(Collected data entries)
+-------+

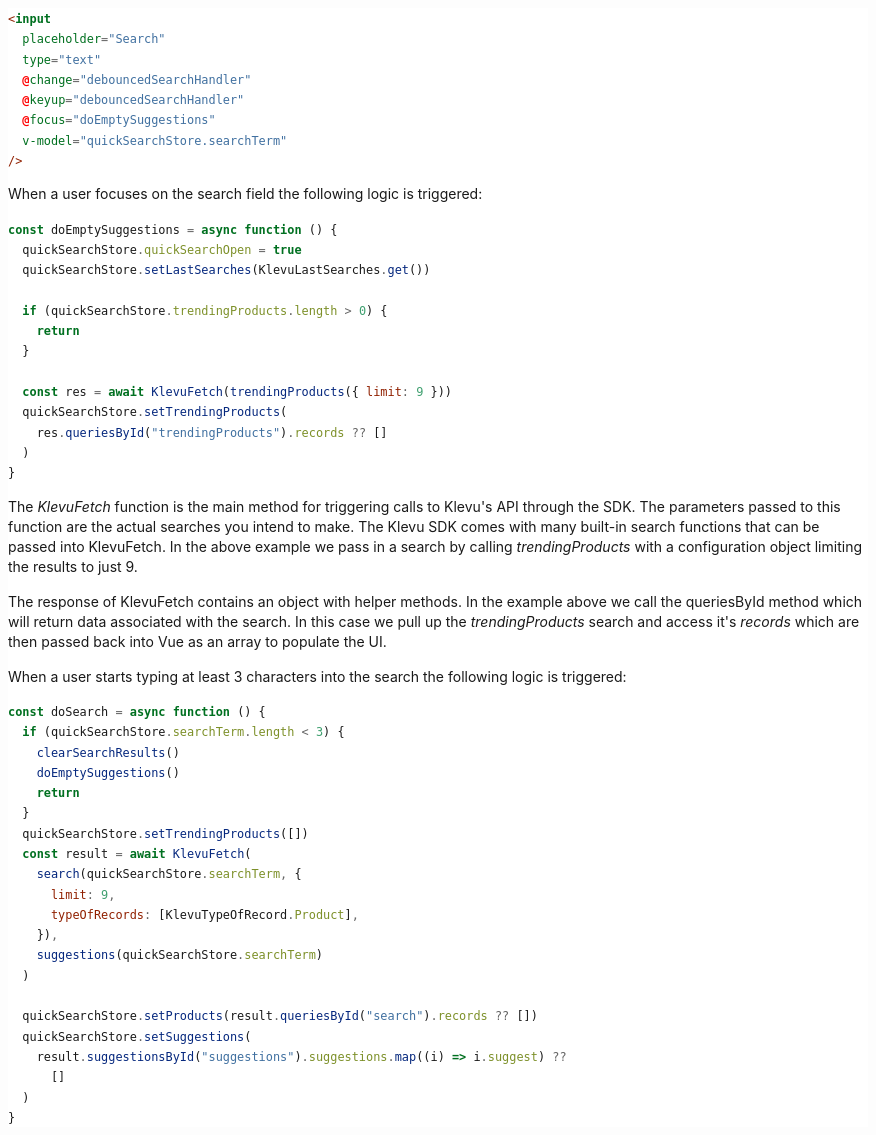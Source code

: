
 ```html
<input
  placeholder="Search"
  type="text"
  @change="debouncedSearchHandler"
  @keyup="debouncedSearchHandler"
  @focus="doEmptySuggestions"
  v-model="quickSearchStore.searchTerm"
/>
```

When a user focuses on the search field the following logic is triggered:

```js
const doEmptySuggestions = async function () {
  quickSearchStore.quickSearchOpen = true
  quickSearchStore.setLastSearches(KlevuLastSearches.get())

  if (quickSearchStore.trendingProducts.length > 0) {
    return
  }

  const res = await KlevuFetch(trendingProducts({ limit: 9 }))
  quickSearchStore.setTrendingProducts(
    res.queriesById("trendingProducts").records ?? []
  )
}
```

The _KlevuFetch_ function is the main method for triggering calls to Klevu's API through the SDK. The parameters passed to this function are the actual searches you intend to make. The Klevu SDK comes with many built-in search functions that can be passed into KlevuFetch. In the above example we pass in a search by calling _trendingProducts_ with a configuration object limiting the results to just 9.

The response of KlevuFetch contains an object with helper methods. In the example above we call the queriesById method which will return data associated with the search. In this case we pull up the _trendingProducts_ search and access it's _records_ which are then passed back into Vue as an array to populate the UI.

When a user starts typing at least 3 characters into the search the following logic is triggered:

```js
const doSearch = async function () {
  if (quickSearchStore.searchTerm.length < 3) {
    clearSearchResults()
    doEmptySuggestions()
    return
  }
  quickSearchStore.setTrendingProducts([])
  const result = await KlevuFetch(
    search(quickSearchStore.searchTerm, {
      limit: 9,
      typeOfRecords: [KlevuTypeOfRecord.Product],
    }),
    suggestions(quickSearchStore.searchTerm)
  )

  quickSearchStore.setProducts(result.queriesById("search").records ?? [])
  quickSearchStore.setSuggestions(
    result.suggestionsById("suggestions").suggestions.map((i) => i.suggest) ??
      []
  )
}
```
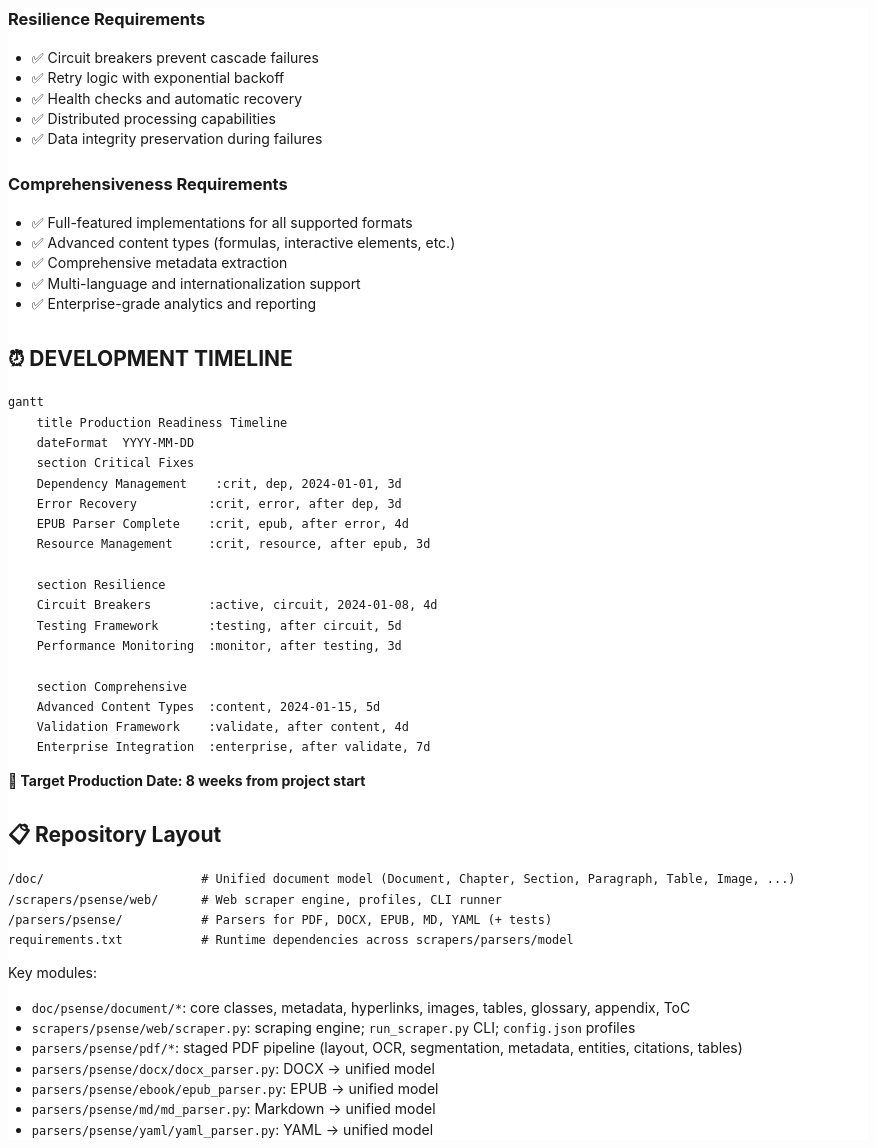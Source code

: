 ### **Resilience Requirements**
- ✅ Circuit breakers prevent cascade failures
- ✅ Retry logic with exponential backoff
- ✅ Health checks and automatic recovery
- ✅ Distributed processing capabilities
- ✅ Data integrity preservation during failures

### **Comprehensiveness Requirements**
- ✅ Full-featured implementations for all supported formats
- ✅ Advanced content types (formulas, interactive elements, etc.)
- ✅ Comprehensive metadata extraction
- ✅ Multi-language and internationalization support
- ✅ Enterprise-grade analytics and reporting

## ⏰ **DEVELOPMENT TIMELINE**

```mermaid
gantt
    title Production Readiness Timeline
    dateFormat  YYYY-MM-DD
    section Critical Fixes
    Dependency Management    :crit, dep, 2024-01-01, 3d
    Error Recovery          :crit, error, after dep, 3d
    EPUB Parser Complete    :crit, epub, after error, 4d
    Resource Management     :crit, resource, after epub, 3d
    
    section Resilience
    Circuit Breakers        :active, circuit, 2024-01-08, 4d
    Testing Framework       :testing, after circuit, 5d
    Performance Monitoring  :monitor, after testing, 3d
    
    section Comprehensive
    Advanced Content Types  :content, 2024-01-15, 5d
    Validation Framework    :validate, after content, 4d
    Enterprise Integration  :enterprise, after validate, 7d
```

**🎯 Target Production Date: 8 weeks from project start**

## 📋 Repository Layout
```
/doc/                      # Unified document model (Document, Chapter, Section, Paragraph, Table, Image, ...)
/scrapers/psense/web/      # Web scraper engine, profiles, CLI runner
/parsers/psense/           # Parsers for PDF, DOCX, EPUB, MD, YAML (+ tests)
requirements.txt           # Runtime dependencies across scrapers/parsers/model
```

Key modules:
- `doc/psense/document/*`: core classes, metadata, hyperlinks, images, tables, glossary, appendix, ToC
- `scrapers/psense/web/scraper.py`: scraping engine; `run_scraper.py` CLI; `config.json` profiles
- `parsers/psense/pdf/*`: staged PDF pipeline (layout, OCR, segmentation, metadata, entities, citations, tables)
- `parsers/psense/docx/docx_parser.py`: DOCX → unified model
- `parsers/psense/ebook/epub_parser.py`: EPUB → unified model
- `parsers/psense/md/md_parser.py`: Markdown → unified model
- `parsers/psense/yaml/yaml_parser.py`: YAML → unified model
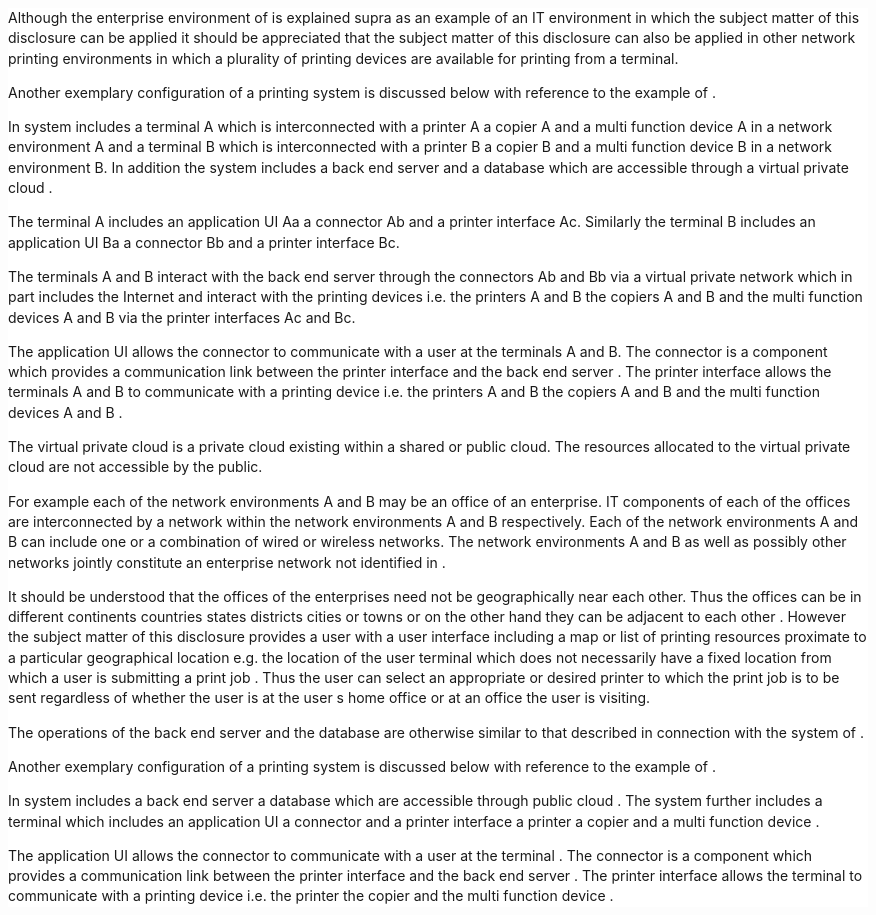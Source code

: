 Although the enterprise environment of is explained supra as an example of an IT environment in which the subject matter of this disclosure can be applied it should be appreciated that the subject matter of this disclosure can also be applied in other network printing environments in which a plurality of printing devices are available for printing from a terminal.

Another exemplary configuration of a printing system is discussed below with reference to the example of .

In system includes a terminal A which is interconnected with a printer A a copier A and a multi function device A in a network environment A and a terminal B which is interconnected with a printer B a copier B and a multi function device B in a network environment B. In addition the system includes a back end server and a database which are accessible through a virtual private cloud .

The terminal A includes an application UI Aa a connector Ab and a printer interface Ac. Similarly the terminal B includes an application UI Ba a connector Bb and a printer interface Bc.

The terminals A and B interact with the back end server through the connectors Ab and Bb via a virtual private network which in part includes the Internet and interact with the printing devices i.e. the printers A and B the copiers A and B and the multi function devices A and B via the printer interfaces Ac and Bc.

The application UI allows the connector to communicate with a user at the terminals A and B. The connector is a component which provides a communication link between the printer interface and the back end server . The printer interface allows the terminals A and B to communicate with a printing device i.e. the printers A and B the copiers A and B and the multi function devices A and B .

The virtual private cloud is a private cloud existing within a shared or public cloud. The resources allocated to the virtual private cloud are not accessible by the public.

For example each of the network environments A and B may be an office of an enterprise. IT components of each of the offices are interconnected by a network within the network environments A and B respectively. Each of the network environments A and B can include one or a combination of wired or wireless networks. The network environments A and B as well as possibly other networks jointly constitute an enterprise network not identified in .

It should be understood that the offices of the enterprises need not be geographically near each other. Thus the offices can be in different continents countries states districts cities or towns or on the other hand they can be adjacent to each other . However the subject matter of this disclosure provides a user with a user interface including a map or list of printing resources proximate to a particular geographical location e.g. the location of the user terminal which does not necessarily have a fixed location from which a user is submitting a print job . Thus the user can select an appropriate or desired printer to which the print job is to be sent regardless of whether the user is at the user s home office or at an office the user is visiting.

The operations of the back end server and the database are otherwise similar to that described in connection with the system of .

Another exemplary configuration of a printing system is discussed below with reference to the example of .

In system includes a back end server a database which are accessible through public cloud . The system further includes a terminal which includes an application UI a connector and a printer interface a printer a copier and a multi function device .

The application UI allows the connector to communicate with a user at the terminal . The connector is a component which provides a communication link between the printer interface and the back end server . The printer interface allows the terminal to communicate with a printing device i.e. the printer the copier and the multi function device .
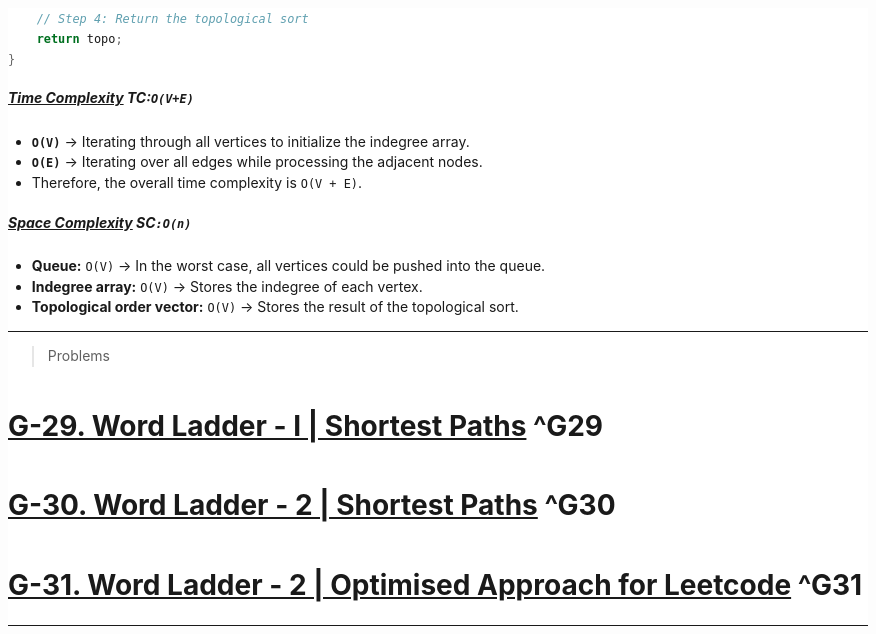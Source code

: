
 ```cpp
	// Step 4: Return the topological sort
	return topo;
}
```

##### <ins>Time  Complexity</ins>  TC:`O(V+E)`
- **`O(V)`** → Iterating through all vertices to initialize the indegree array.
- **`O(E)`** → Iterating over all edges while processing the adjacent nodes.
- Therefore, the overall time complexity is `O(V + E)`.

##### <ins>Space Complexity</ins>  SC`:O(n)`
- **Queue:** `O(V)` → In the worst case, all vertices could be pushed into the queue.
- **Indegree array:** `O(V)` → Stores the indegree of each vertex.
- **Topological order vector:** `O(V)` → Stores the result of the topological sort.



---
> Problems
# [G-29. Word Ladder - I | Shortest Paths](https://youtu.be/tRPda0rcf8E) ^G29

# [G-30. Word Ladder - 2 | Shortest Paths](https://youtu.be/DREutrv2XD0) ^G30

# [G-31. Word Ladder - 2 | Optimised Approach for Leetcode](https://youtu.be/AD4SFl7tu7I) ^G31

----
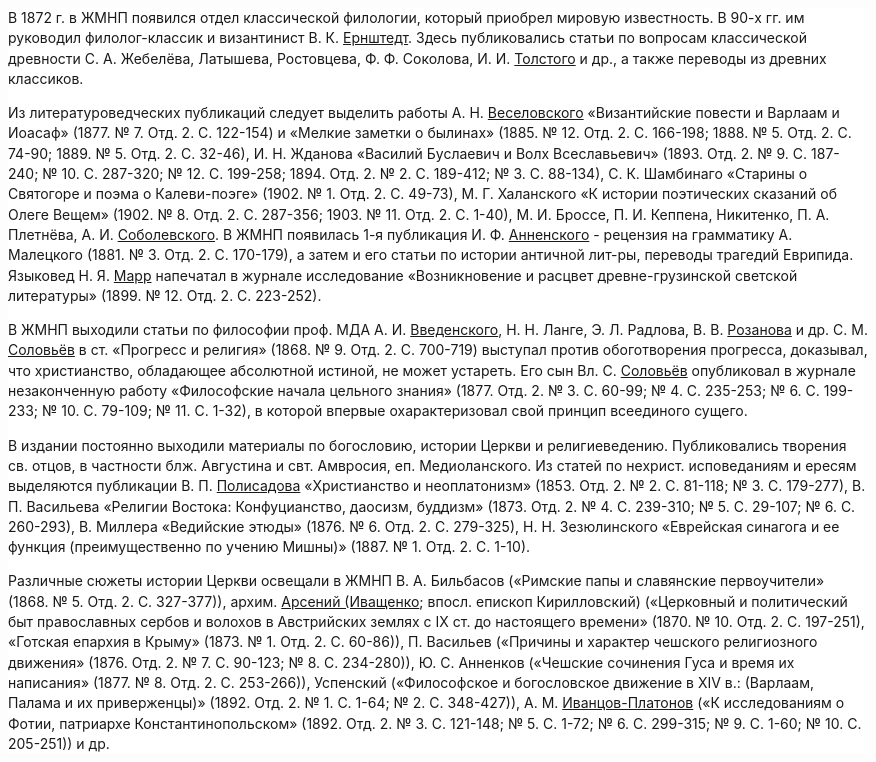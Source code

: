 В 1872 г. в ЖМНП появился отдел классической филологии, который приобрел мировую известность. В 90-х гг. им руководил филолог-классик и византинист В. К. [Ернштедт](https://pravenc.ru/text/Ернштедт.html). Здесь публиковались статьи по вопросам классической древности С. А. Жебелёва, Латышева, Ростовцева, Ф. Ф. Соколова, И. И. [Толстого](https://pravenc.ru/text/Толстой.html) и др., а также переводы из древних классиков.

Из литературоведческих публикаций следует выделить работы А. Н. [Веселовского](https://pravenc.ru/text/Веселовского.html) «Византийские повести и Варлаам и Иоасаф» (1877. № 7. Отд. 2. С. 122-154) и «Мелкие заметки о былинах» (1885. № 12. Отд. 2. С. 166-198; 1888. № 5. Отд. 2. С. 74-90; 1889. № 5. Отд. 2. С. 32-46), И. Н. Жданова «Василий Буслаевич и Волх Всеславьевич» (1893. Отд. 2. № 9. С. 187-240; № 10. С. 287-320; № 12. С. 199-258; 1894. Отд. 2. № 2. С. 189-412; № 3. С. 88-134), С. К. Шамбинаго «Старины о Святогоре и поэма о Калеви-поэге» (1902. № 1. Отд. 2. С. 49-73), М. Г. Халанского «К истории поэтических сказаний об Олеге Вещем» (1902. № 8. Отд. 2. С. 287-356; 1903. № 11. Отд. 2. С. 1-40), М. И. Броссе, П. И. Кеппена, Никитенко, П. А. Плетнёва, А. И. [Соболевского](https://pravenc.ru/text/Соболевского.html). В ЖМНП появилась 1-я публикация И. Ф. [Анненского](https://pravenc.ru/text/Анненского.html) - рецензия на грамматику А. Малецкого (1881. № 3. Отд. 2. С. 170-179), а затем и его статьи по истории античной лит-ры, переводы трагедий Еврипида. Языковед Н. Я. [Марр](https://pravenc.ru/text/Марр.html) напечатал в журнале исследование «Возникновение и расцвет древне-грузинской светской литературы» (1899. № 12. Отд. 2. С. 223-252).

В ЖМНП выходили статьи по философии проф. МДА А. И. [Введенского](https://pravenc.ru/text/Введенский.html), Н. Н. Ланге, Э. Л. Радлова, В. В. [Розанова](https://pravenc.ru/text/Розанов.html) и др. С. М. [Соловьёв](https://pravenc.ru/text/Соловьёв.html) в ст. «Прогресс и религия» (1868. № 9. Отд. 2. С. 700-719) выступал против обоготворения прогресса, доказывал, что христианство, обладающее абсолютной истиной, не может устареть. Его сын Вл. С. [Соловьёв](https://pravenc.ru/text/Соловьёв.html) опубликовал в журнале незаконченную работу «Философские начала цельного знания» (1877. Отд. 2. № 3. С. 60-99; № 4. С. 235-253; № 6. С. 199-233; № 10. С. 79-109; № 11. С. 1-32), в которой впервые охарактеризовал свой принцип всеединого сущего.

В издании постоянно выходили материалы по богословию, истории Церкви и религиеведению. Публиковались творения св. отцов, в частности блж. Августина и свт. Амвросия, еп. Медиоланского. Из статей по нехрист. исповеданиям и ересям выделяются публикации В. П. [Полисадова](https://pravenc.ru/text/Полисадова.html) «Христианство и неоплатонизм» (1853. Отд. 2. № 2. С. 81-118; № 3. С. 179-277), В. П. Васильева «Религии Востока: Конфуцианство, даосизм, буддизм» (1873. Отд. 2. № 4. С. 239-310; № 5. С. 29-107; № 6. С. 260-293), В. Миллера «Ведийские этюды» (1876. № 6. Отд. 2. С. 279-325), Н. Н. Зезюлинского «Еврейская синагога и ее функция (преимущественно по учению Мишны)» (1887. № 1. Отд. 2. С. 1-10).

Различные сюжеты истории Церкви освещали в ЖМНП В. А. Бильбасов («Римские папы и славянские первоучители» (1868. № 5. Отд. 2. С. 327-377)), архим. [Арсений (Иващенко](<https://pravenc.ru/text/Арсений (Иващенко.html>); впосл. епископ Кирилловский) («Церковный и политический быт православных сербов и волохов в Австрийских землях с IX ст. до настоящего времени» (1870. № 10. Отд. 2. С. 197-251), «Готская епархия в Крыму» (1873. № 1. Отд. 2. С. 60-86)), П. Васильев («Причины и характер чешского религиозного движения» (1876. Отд. 2. № 7. С. 90-123; № 8. С. 234-280)), Ю. С. Анненков («Чешские сочинения Гуса и время их написания» (1877. № 8. Отд. 2. С. 253-266)), Успенский («Философское и богословское движение в XIV в.: (Варлаам, Палама и их приверженцы)» (1892. Отд. 2. № 1. С. 1-64; № 2. С. 348-427)), А. М. [Иванцов-Платонов](https://pravenc.ru/text/Иванцов-Платонов.html) («К исследованиям о Фотии, патриархе Константинопольском» (1892. Отд. 2. № 3. С. 121-148; № 5. С. 1-72; № 6. С. 299-315; № 9. С. 1-60; № 10. С. 205-251)) и др.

+-------+

▶ _Exercise aim_:
Print, exactly as written, the lines above from the first one to the one containing "The _KlevuFetch_ function". Leave out pictures.

▶ _Response below_:
Source code

:
 ```html
<input
  placeholder="Search"
  type="text"
  @change="debouncedSearchHandler"
  @keyup="debouncedSearchHandler"
  @focus="doEmptySuggestions"
  v-model="quickSearchStore.searchTerm"
/>
```

When a user focuses on the search field the following logic is triggered:

```js
const doEmptySuggestions = async function () {
  quickSearchStore.quickSearchOpen = true
  quickSearchStore.setLastSearches(KlevuLastSearches.get())

  if (quickSearchStore.trendingProducts.length > 0) {
    return
  }

  const res = await KlevuFetch(trendingProducts({ limit: 9 }))
  quickSearchStore.setTrendingProducts(
    res.queriesById("trendingProducts").records ?? []
  )
}
```

The _KlevuFetch_ function is the main method for triggering calls to Klevu's API through the SDK. The parameters passed to this function are the actual searches you intend to make. The Klevu SDK comes with many built-in search functions that can be passed into KlevuFetch. In the above example we pass in a search by calling _trendingProducts_ with a configuration object limiting the results to just 9.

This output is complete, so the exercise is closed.